About this exercise
Your answer should hold all lines of the entries that include the word "when".
========
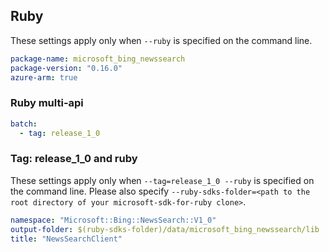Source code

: ## Ruby

These settings apply only when `--ruby` is specified on the command line.

``` yaml
package-name: microsoft_bing_newssearch
package-version: "0.16.0"
azure-arm: true
```

### Ruby multi-api

``` yaml $(ruby) && $(multiapi)
batch:
  - tag: release_1_0
```

### Tag: release_1_0 and ruby

These settings apply only when `--tag=release_1_0 --ruby` is specified on the command line.
Please also specify `--ruby-sdks-folder=<path to the root directory of your microsoft-sdk-for-ruby clone>`.

``` yaml $(tag) == 'release_1_0' && $(ruby)
namespace: "Microsoft::Bing::NewsSearch::V1_0"
output-folder: $(ruby-sdks-folder)/data/microsoft_bing_newssearch/lib
title: "NewsSearchClient"
```
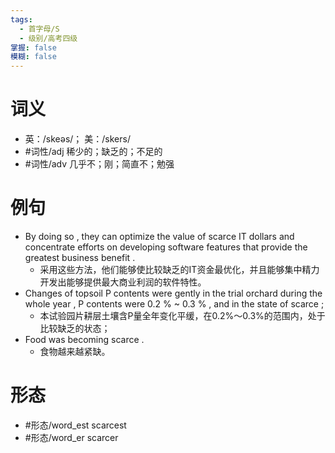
 ```yaml
---
tags:
  - 首字母/S
  - 级别/高考四级
掌握: false
模糊: false
---
```

# 词义
- 英：/skeəs/； 美：/skers/
- #词性/adj  稀少的；缺乏的；不足的
- #词性/adv  几乎不；刚；简直不；勉强
# 例句
- By doing so , they can optimize the value of scarce IT dollars and concentrate efforts on developing software features that provide the greatest business benefit .
	- 采用这些方法，他们能够使比较缺乏的IT资金最优化，并且能够集中精力开发出能够提供最大商业利润的软件特性。
- Changes of topsoil P contents were gently in the trial orchard during the whole year , P contents were 0.2 % ~ 0.3 % , and in the state of scarce ;
	- 本试验园片耕层土壤含P量全年变化平缓，在0.2%～0.3%的范围内，处于比较缺乏的状态；
- Food was becoming scarce .
	- 食物越来越紧缺。
# 形态
- #形态/word_est scarcest
- #形态/word_er scarcer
========
Solution
These settings apply only when `--ruby` is specified on the command line.
These settings apply only when `--tag=release_1_0 --ruby` is specified on the command line.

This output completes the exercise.